#### Assignment:
The following data has a line with "top of an existing" and a line with "networks can be". Write out exactly those lines and all the lines between them.

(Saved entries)
****
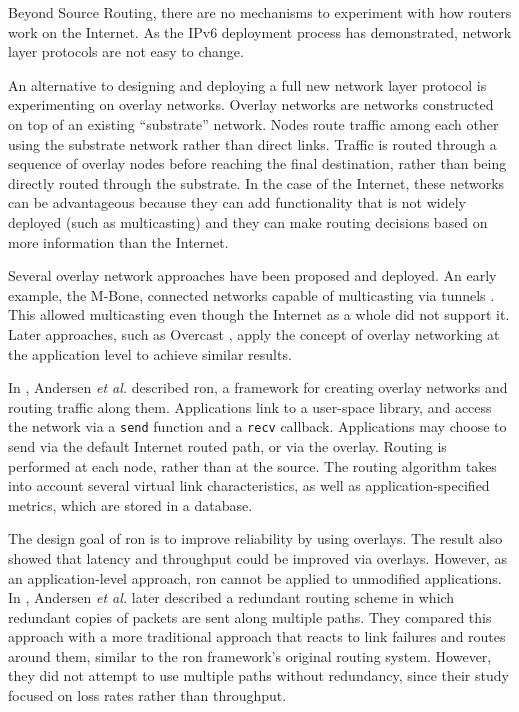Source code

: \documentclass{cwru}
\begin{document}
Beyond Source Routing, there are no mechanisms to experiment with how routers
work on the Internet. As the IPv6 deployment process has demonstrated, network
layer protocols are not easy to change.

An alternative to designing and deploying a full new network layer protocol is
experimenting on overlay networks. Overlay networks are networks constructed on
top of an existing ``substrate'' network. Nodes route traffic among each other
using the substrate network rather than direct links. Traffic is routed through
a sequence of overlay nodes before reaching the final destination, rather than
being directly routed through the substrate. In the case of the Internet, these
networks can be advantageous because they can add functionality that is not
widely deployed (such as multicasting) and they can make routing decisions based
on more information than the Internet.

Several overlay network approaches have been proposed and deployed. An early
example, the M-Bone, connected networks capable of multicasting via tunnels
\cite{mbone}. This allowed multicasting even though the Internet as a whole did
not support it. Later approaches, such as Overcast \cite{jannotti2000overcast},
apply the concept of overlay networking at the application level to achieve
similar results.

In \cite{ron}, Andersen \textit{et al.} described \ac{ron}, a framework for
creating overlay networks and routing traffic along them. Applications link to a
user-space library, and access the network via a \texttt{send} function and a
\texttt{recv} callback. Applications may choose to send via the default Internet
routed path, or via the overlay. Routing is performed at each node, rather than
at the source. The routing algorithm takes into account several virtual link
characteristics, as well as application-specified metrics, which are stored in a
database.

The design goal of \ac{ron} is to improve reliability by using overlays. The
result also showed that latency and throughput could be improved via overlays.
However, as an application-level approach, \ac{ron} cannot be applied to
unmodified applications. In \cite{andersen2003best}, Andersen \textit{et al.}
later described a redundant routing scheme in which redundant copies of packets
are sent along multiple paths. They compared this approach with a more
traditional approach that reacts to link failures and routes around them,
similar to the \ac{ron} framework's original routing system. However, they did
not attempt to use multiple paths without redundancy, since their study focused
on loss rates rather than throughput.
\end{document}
****
#### Task answer:
top of an existing ``substrate'' network. Nodes route traffic among each other
using the substrate network rather than direct links. Traffic is routed through
a sequence of overlay nodes before reaching the final destination, rather than
being directly routed through the substrate. In the case of the Internet, these
networks can be advantageous because they can add functionality that is not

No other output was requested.